The llm_helpers package provides utilities for interacting with language learning models (LLMs), including generating categories from text using recursrive calls to services like Azure's version of OpenAI. This package simplifies the process of sending requests to and interpreting responses from these models for large data which may not fit in the context of the target model.

Installation

To install llm_helpers, download the package and install it using pip:

pip install llm_helpers

Or, if the package is hosted in a repository:

pip install git+https://github.com/sonnylaskar/llm_helpers.git

Usage

To use the llm_helpers package in your project, simply import it and call the available functions. The primary function, generate_categories, allows you to generate category tags for a given text input using a specified language learning model. Currently only OpenAI and Azure OpenAI is supported.

Example

Recursive Category Generation from Text

When dealing with a large corpus of text from which we aim to generate categories, we often encounter the challenge that the text size exceeds the target model's context limit. One effective strategy to overcome this limitation is to segment the text into smaller portions that the model can process. The initial step involves chunking the text to fit within the model's context and generating categories for each segment. Subsequently, these categories are amalgamated and subjected to another round of category generation. This process may not suffice in a single iteration if the combined output still exceeds the model's context limit, necessitating further chunking and category generation.
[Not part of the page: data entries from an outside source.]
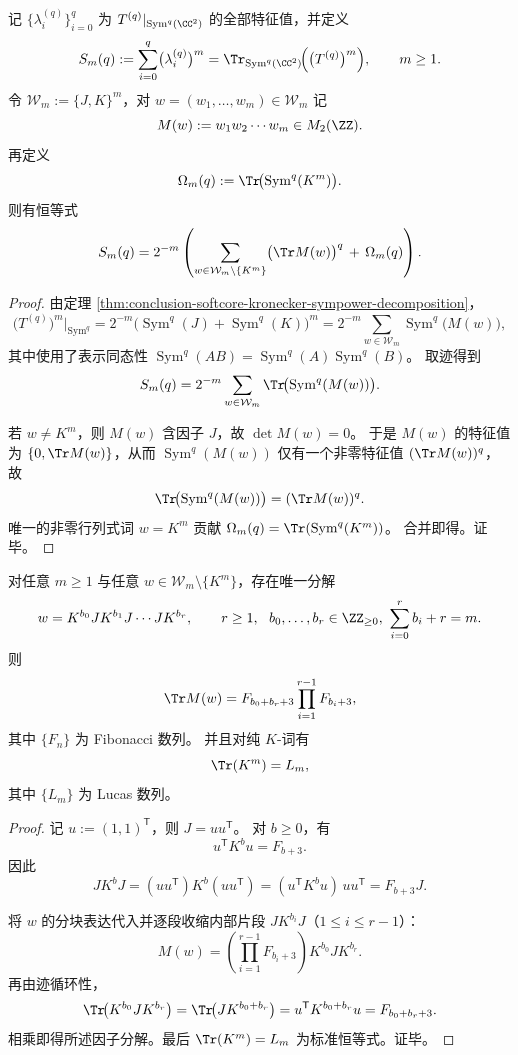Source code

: \begin{theorem}[例外幂和的字迹展开]\label{thm:conclusion-softcore-exceptional-word-trace-expansion}
记 \(\{\lambda_i^{(q)}\}_{i=0}^{q}\) 为
\(
T^{(q)}|_{\operatorname{Sym}^q(\CC^2)}
\)
的全部特征值，并定义
\[
S_m(q):=\sum_{i=0}^{q}\bigl(\lambda_i^{(q)}\bigr)^m
=\Tr_{\operatorname{Sym}^q(\CC^2)}\!\Bigl(\bigl(T^{(q)}\bigr)^m\Bigr),
\qquad m\ge 1.
\]
令 \(\mathcal W_m:=\{J,K\}^m\)，对 \(w=(w_1,\dots,w_m)\in\mathcal W_m\) 记
\[
M(w):=w_1w_2\cdots w_m\in M_2(\ZZ).
\]
再定义
\[
\Omega_m(q):=\Tr\!\bigl(\operatorname{Sym}^q(K^m)\bigr).
\]
则有恒等式
\[
S_m(q)
=2^{-m}\left(
\sum_{w\in\mathcal W_m\setminus\{K^m\}}
\bigl(\Tr M(w)\bigr)^q
\,+\,\Omega_m(q)\right).
\]
\end{theorem}
\begin{proof}
由定理 \ref{thm:conclusion-softcore-kronecker-sympower-decomposition}，
\[
\bigl(T^{(q)}\bigr)^m\big|_{\operatorname{Sym}^q}
=2^{-m}\bigl(\operatorname{Sym}^q(J)+\operatorname{Sym}^q(K)\bigr)^m
=2^{-m}\sum_{w\in\mathcal W_m}\operatorname{Sym}^q\!\bigl(M(w)\bigr),
\]
其中使用了表示同态性
\(
\operatorname{Sym}^q(AB)=\operatorname{Sym}^q(A)\operatorname{Sym}^q(B)
\)。
取迹得到
\[
S_m(q)=2^{-m}\sum_{w\in\mathcal W_m}
\Tr\!\bigl(\operatorname{Sym}^q(M(w))\bigr).
\]

若 \(w\neq K^m\)，则 \(M(w)\) 含因子 \(J\)，故 \(\det M(w)=0\)。
于是 \(M(w)\) 的特征值为 \(\{0,\Tr M(w)\}\)，从而
\(
\operatorname{Sym}^q(M(w))
\)
仅有一个非零特征值 \((\Tr M(w))^q\)，故
\[
\Tr\!\bigl(\operatorname{Sym}^q(M(w))\bigr)=(\Tr M(w))^q.
\]
唯一的非零行列式词 \(w=K^m\) 贡献
\(
\Omega_m(q)=\Tr(\operatorname{Sym}^q(K^m))
\)。
合并即得。证毕。
\end{proof}

\begin{proposition}\label{prop:conclusion-softcore-wordtrace-fibonacci-factorization}
对任意 \(m\ge 1\) 与任意 \(w\in\mathcal W_m\setminus\{K^m\}\)，存在唯一分解
\[
w=K^{b_0}J K^{b_1}J\cdots J K^{b_r},
\qquad
r\ge 1,\ \ b_0,\dots,b_r\in\ZZ_{\ge 0},\
\sum_{i=0}^{r}b_i+r=m.
\]
则
\[
\Tr M(w)=F_{b_0+b_r+3}\prod_{i=1}^{r-1}F_{b_i+3},
\]
其中 \(\{F_n\}\) 为 Fibonacci 数列。
并且对纯 \(K\)-词有
\[
\Tr(K^m)=L_m,
\]
其中 \(\{L_m\}\) 为 Lucas 数列。
\end{proposition}
\begin{proof}
记 \(u:=(1,1)^{\mathsf T}\)，则 \(J=uu^{\mathsf T}\)。
对 \(b\ge 0\)，有
\[
u^{\mathsf T}K^b u=F_{b+3}.
\]
因此
\[
J K^b J
=(uu^{\mathsf T})K^b(uu^{\mathsf T})
=(u^{\mathsf T}K^b u)\,uu^{\mathsf T}
=F_{b+3}J.
\]

将 \(w\) 的分块表达代入并逐段收缩内部片段 \(JK^{b_i}J\)（\(1\le i\le r-1\)）：
\[
M(w)=\left(\prod_{i=1}^{r-1}F_{b_i+3}\right)K^{b_0}JK^{b_r}.
\]
再由迹循环性，
\[
\Tr\!\bigl(K^{b_0}JK^{b_r}\bigr)
=\Tr\!\bigl(JK^{b_0+b_r}\bigr)
=u^{\mathsf T}K^{b_0+b_r}u
=F_{b_0+b_r+3}.
\]
相乘即得所述因子分解。最后 \(\Tr(K^m)=L_m\) 为标准恒等式。证毕。
\end{proof}

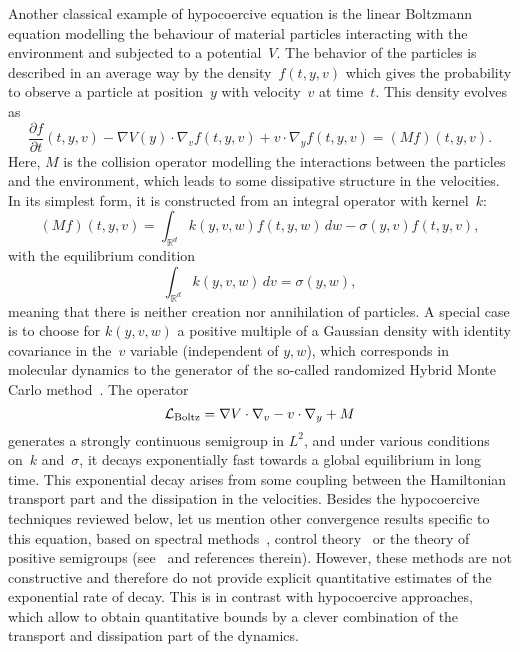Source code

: \documentclass{article}
\newcommand{\cL}{\mathcal{L}}
\newcommand{\R}{\mathbb{R}}
\begin{document}
Another classical example of hypocoercive equation is the linear Boltzmann equation modelling the behaviour of material particles interacting with the environment and subjected to a potential~$V$. The behavior of the particles is described in an average way by the density~$f(t,y,v)$ which gives the probability to observe a particle at position~$y$ with velocity~$v$ at time~$t$. This density evolves as
\begin{equation}
  \label{eq:Boltzmann_eq}
  \frac{\partial f}{\partial t}(t,y,v) - \nabla V(y) \cdot \nabla_v f(t,y,v) + v\cdot\nabla_y f(t,y,v) = (M f)(t,y,v).
\end{equation}
Here, $M$ is the collision operator modelling the interactions between the particles and the environment, which leads to some dissipative structure in the velocities. In its simplest form, it is constructed from an integral operator with kernel~$k$:
$$
(M f)(t,y,v) = \int_{\R^d}k(y,v,w)f(t,y,w) \, dw -\sigma (y,v)f(t,y,v),
$$
with the equilibrium condition
\[
\int_{\R^d}k(y,v,w)\, dv = \sigma (y,w),
\]
meaning that there is neither creation nor annihilation of particles.
A special case is to choose for $k(y,v,w)$ a positive multiple of a
Gaussian density with identity covariance in the~$v$ variable
(independent of $y,w$), which corresponds in molecular dynamics to the
generator of the so-called randomized Hybrid Monte Carlo
method~\cite{BRSS17}. The operator
\[
  \cL_{\rm Boltz} = \nabla V\cdot \nabla_v-v\cdot\nabla_y + M
\] 
generates a strongly continuous semigroup in $L^{2}$, and under various conditions on~$k$ and~$\sigma$, it decays exponentially fast towards a global equilibrium in long time. This exponential decay arises from some coupling between the Hamiltonian transport part and the dissipation in the velocities. Besides the hypocoercive techniques reviewed below, let us mention other convergence results specific to this equation, based on spectral methods~\cite{Ukai74, Vidav70}, control theory~\cite{HKL15} or the theory of positive semigroups (see~\cite{BS13,Mokhtar14} and references therein). However, these methods are not constructive and therefore do not provide explicit quantitative estimates of the exponential rate of decay. This is in contrast with hypocoercive approaches, which allow to obtain quantitative bounds by a clever combination of the transport and dissipation part of the dynamics. 
\end{document}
The generate_categories function facilitates this intricate process recursively, enabling streamlined category generation from extensive text data.

Parameters:

  • txt: The input text for category generation.
  • llm: The language model to use, choices include 'azure' or 'openai'.
  • endpoint: If using 'azure', specify the Azure endpoint.
  • key: The authentication key for the language model API.
  • api_version: Specifies the API version of the chosen model.

Optional Parameters (with defaults):

  • max_tokens=200: The maximum number of tokens to generate.
  • temperature=0.0: Controls the randomness in the output generation.
  • frequency_penalty=0.0: Adjusts the likelihood of repeating information.
  • presence_penalty=0.0: Influences the introduction of new concepts.
  • max_token_size=4092: Set to maximum token capacity of the target language model.
  • system_prompt="Generate the top categories into which the below text can be grouped, just print the categories, do not add any examples, put them to Others category if they don't fit in any category:": Customizable prompt that guides the model in generating relevant categories.

Note:

  • The system_prompt serves as a guideline for the model to ensure the categories generated align with the specified criteria.
  • Adjust the max_token_size according to the maximum token capacity of the target language model to optimize the chunking process.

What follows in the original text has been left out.